Jika seorang menginginkan jabatan pastoral, atas dasar kasih kepada Kristus, dan kasih kepada jiwa-jiwa manusia, telah siap untuk menyangkal dirinya, dan menjalani kesulitan dengan mengabdikan dirinya untuk pelayanan itu, ia berusaha untuk melayani dalam pekerjaan yang baik, dan memiliki hasrat yang tinggi, dan ia memenuhi kualifikasi untuk jabatan pemimpin jemaat maka orang seperti ini perlu untuk di terima.

Melalui surat ini, khususnya ayat 1 ini, Paulus hendak melawan dan menandaskan pandangan yang menyatakan bahwa menjadi penilik jemaat adalah pekerjaan yang rendah, pekerjaan yang tak berarti, melainkan pekerjaan ini adalah pekerjaan yang berharga, mulia, indah di hadapan Tuhan. Paulus juga hendak meneguhkan pemimpin-pemimpin jemaat di Efesus agar terus-menerus kokoh berdiri dan tidak goyah terhadap godaan yang datang karena pelayanan ini juga merupakan pelayanan yang berat dan sulit.

2. KUALIFIKASI PEMIMPIN JEMAAT (1 TIMOTIUS 3:2-7)

Ayat kedua ini merupakan implikasi (menyatakan hubungan akibat) dari ayat sebelumnya.
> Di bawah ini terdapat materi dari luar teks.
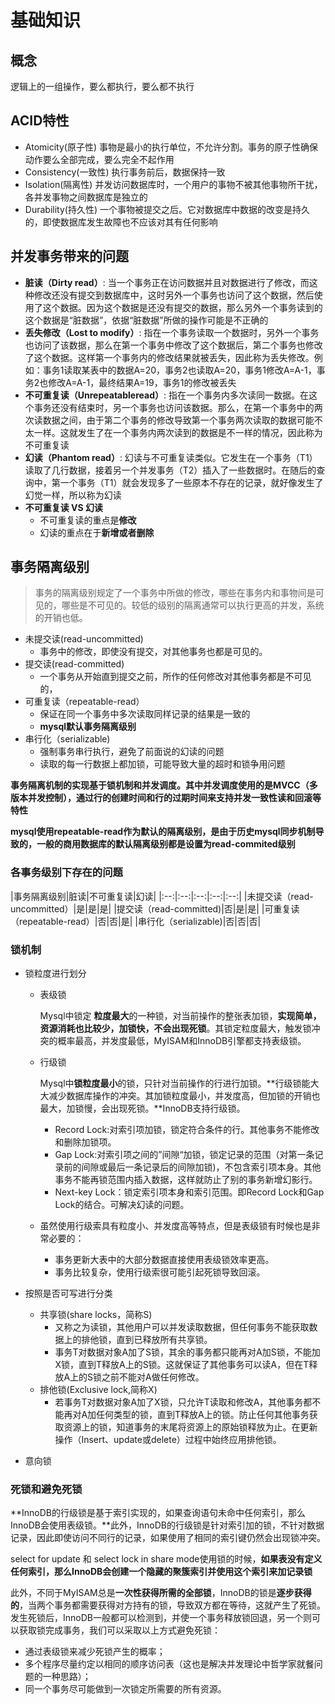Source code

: # 基础知识
## 概念
逻辑上的一组操作，要么都执行，要么都不执行
## ACID特性
* Atomicity(原子性)
    事物是最小的执行单位，不允许分割。事务的原子性确保动作要么全部完成，要么完全不起作用
* Consistency(一致性)
    执行事务前后，数据保持一致
* Isolation(隔离性)
     并发访问数据库时，一个用户的事物不被其他事物所干扰，各并发事物之间数据库是独立的
* Durability(持久性)
    一个事物被提交之后。它对数据库中数据的改变是持久的，即使数据库发生故障也不应该对其有任何影响
    
## 并发事务带来的问题
* **脏读（Dirty read）**: 当一个事务正在访问数据并且对数据进行了修改，而这种修改还没有提交到数据库中，这时另外一个事务也访问了这个数据，然后使用了这个数据。因为这个数据是还没有提交的数据，那么另外一个事务读到的这个数据是“脏数据”，依据“脏数据”所做的操作可能是不正确的
* **丢失修改（Lost to modify）**: 指在一个事务读取一个数据时，另外一个事务也访问了该数据，那么在第一个事务中修改了这个数据后，第二个事务也修改了这个数据。这样第一个事务内的修改结果就被丢失，因此称为丢失修改。例如：事务1读取某表中的数据A=20，事务2也读取A=20，事务1修改A=A-1，事务2也修改A=A-1，最终结果A=19，事务1的修改被丢失
* **不可重复读（Unrepeatableread）**: 指在一个事务内多次读同一数据。在这个事务还没有结束时，另一个事务也访问该数据。那么，在第一个事务中的两次读数据之间，由于第二个事务的修改导致第一个事务两次读取的数据可能不太一样。这就发生了在一个事务内两次读到的数据是不一样的情况，因此称为不可重复读
* **幻读（Phantom read）**: 幻读与不可重复读类似。它发生在一个事务（T1）读取了几行数据，接着另一个并发事务（T2）插入了一些数据时。在随后的查询中，第一个事务（T1）就会发现多了一些原本不存在的记录，就好像发生了幻觉一样，所以称为幻读
* **不可重复读 VS 幻读**
    * 不可重复读的重点是**修改**
    * 幻读的重点在于**新增或者删除**
    
## 事务隔离级别
> 事务的隔离级别规定了一个事务中所做的修改，哪些在事务内和事物间是可见的，哪些是不可见的。较低的级别的隔离通常可以执行更高的并发，系统的开销也低。

* 未提交读(read-uncommitted)
    * 事务中的修改，即使没有提交，对其他事务也都是可见的。
* 提交读(read-committed)
    * 一个事务从开始直到提交之前，所作的任何修改对其他事务都是不可见的，
* 可重复读（repeatable-read）
    * 保证在同一个事务中多次读取同样记录的结果是一致的
    * **mysql默认事务隔离级别**
* 串行化（serializable)
    * 强制事务串行执行，避免了前面说的幻读的问题
    * 读取的每一行数据上都加锁，可能导致大量的超时和锁争用问题

**事务隔离机制的实现基于锁机制和并发调度。其中并发调度使用的是MVCC（多版本并发控制），通过行的创建时间和行的过期时间来支持并发一致性读和回滚等特性**

**mysql使用repeatable-read作为默认的隔离级别，是由于历史mysql同步机制导致的，一般的商用数据库的默认隔离级别都是设置为read-commited级别**    

### 各事务级别下存在的问题
|事务隔离级别|脏读|不可重复读|幻读|
|:--:|:--:|:--:|:--:|:--:|
|未提交读（read-uncommitted）|是|是|是|
|提交读（read-committed)|否|是|是|
|可重复读（repeatable-read）|否|否|是|
|串行化（serializable)|否|否|否|

### 锁机制
* 锁粒度进行划分
    * 表级锁
        
        Mysql中锁定 **粒度最大**的一种锁，对当前操作的整张表加锁，**实现简单，资源消耗也比较少，加锁快，不会出现死锁**。其锁定粒度最大，触发锁冲突的概率最高，并发度最低，MyISAM和InnoDB引擎都支持表级锁。
        
    * 行级锁
        
        Mysql中**锁粒度最小**的锁，只针对当前操作的行进行加锁。**行级锁能大大减少数据库操作的冲突。其加锁粒度最小，并发度高，但加锁的开销也最大，加锁慢，会出现死锁。**InnoDB支持行级锁。
        
        * Record Lock:对索引项加锁，锁定符合条件的行。其他事务不能修改和删除加锁项。
        * Gap Lock:对索引项之间的”间隙“加锁，锁定记录的范围（对第一条记录前的间隙或最后一条记录后的间隙加锁)，不包含索引项本身。其他事务不能再锁范围内插入数据，这样就防止了别的事务新增幻影行。
        * Next-key Lock：锁定索引项本身和索引范围。即Record Lock和Gap Lock的结合。可解决幻读的问题。
        
    * 虽然使用行级索具有粒度小、并发度高等特点，但是表级锁有时候也是非常必要的：
        * 事务更新大表中的大部分数据直接使用表级锁效率更高。
        * 事务比较复杂，使用行级索很可能引起死锁导致回滚。

* 按照是否可写进行分类
    * 共享锁(share locks，简称S)
        * 又称之为读锁，其他用户可以并发读取数据，但任何事务不能获取数据上的排他锁，直到已释放所有共享锁。    
        * 事务T对数据对象A加了S锁，其余的事务都只能再对A加S锁，不能加X锁，直到T释放A上的S锁。这就保证了其他事务可以读A，但在T释放A上的S锁之前不能对A做任何修改。
    * 排他锁(Exclusive lock,简称X)
        * 若事务T对数据对象A加了X锁，只允许T读取和修改A，其他事务都不能再对A加任何类型的锁，直到T释放A上的锁。防止任何其他事务获取资源上的锁，知道事务的末尾将资源上的原始锁释放为止。在更新操作（Insert、update或delete）过程中始终应用排他锁。
* 意向锁

    
### 死锁和避免死锁

**InnoDB的行级锁是基于索引实现的，如果查询语句未命中任何索引，那么InnoDB会使用表级锁。**此外，InnoDB的行级锁是针对索引加的锁，不针对数据记录，因此即使访问不同行的记录，如果使用了相同的索引键仍然会出现锁冲突。

select for update 和 select lock in share mode使用锁的时候，**如果表没有定义任何索引，那么InnoDB会创建一个隐藏的聚簇索引并使用这个索引来加记录锁**

此外，不同于MyISAM总是**一次性获得所需的全部锁**，InnoDB的锁是**逐步获得的**，当两个事务都需要获得对方持有的锁，导致双方都在等待，这就产生了死锁。 发生死锁后，InnoDB一般都可以检测到，并使一个事务释放锁回退，另一个则可以获取锁完成事务，我们可以采取以上方式避免死锁：

* 通过表级锁来减少死锁产生的概率；
* 多个程序尽量约定以相同的顺序访问表（这也是解决并发理论中哲学家就餐问题的一种思路）；
* 同一个事务尽可能做到一次锁定所需要的所有资源。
Kata ou=n(oun) muncul cukup banyak dalam perjanjian baru, Wescott- Hort menemukan sebanyak 496 kali. Kata ini memiliki dua kemungkinan:

a) Yang paling umum kata ini menyatakan “kesimpulan” terjemahan yang paling umum adalah “jadi, karena itu, oleh karena itu” kurang lebih separuh dari pemunculan di Perjanjian Baru;

b) Pengertian lain dari kata ini adalah memiliki arti yang sama dengan “de” dan“kai” dan bahkan “tote”. Gagasan ini biasanya diterjemahkan dengan “maka”

Menurut penulis kemungkinan yang paling dekat dengan kebenaran adalah kemungkinan yang kedua karena kata ini memberikan penjelasan kalimat sebelumnya atau menyatakan hubungan akibat (implikasi) dan diterjemahkan “maka”. Merindukan Jabatan pemimpin jemaat memiliki tingkatan yang lebih tinggi, hal ini dianggap sebagai pekerjaan yang indah oleh karena para pemimpin jemaat menjadi kawan sekerja Allah.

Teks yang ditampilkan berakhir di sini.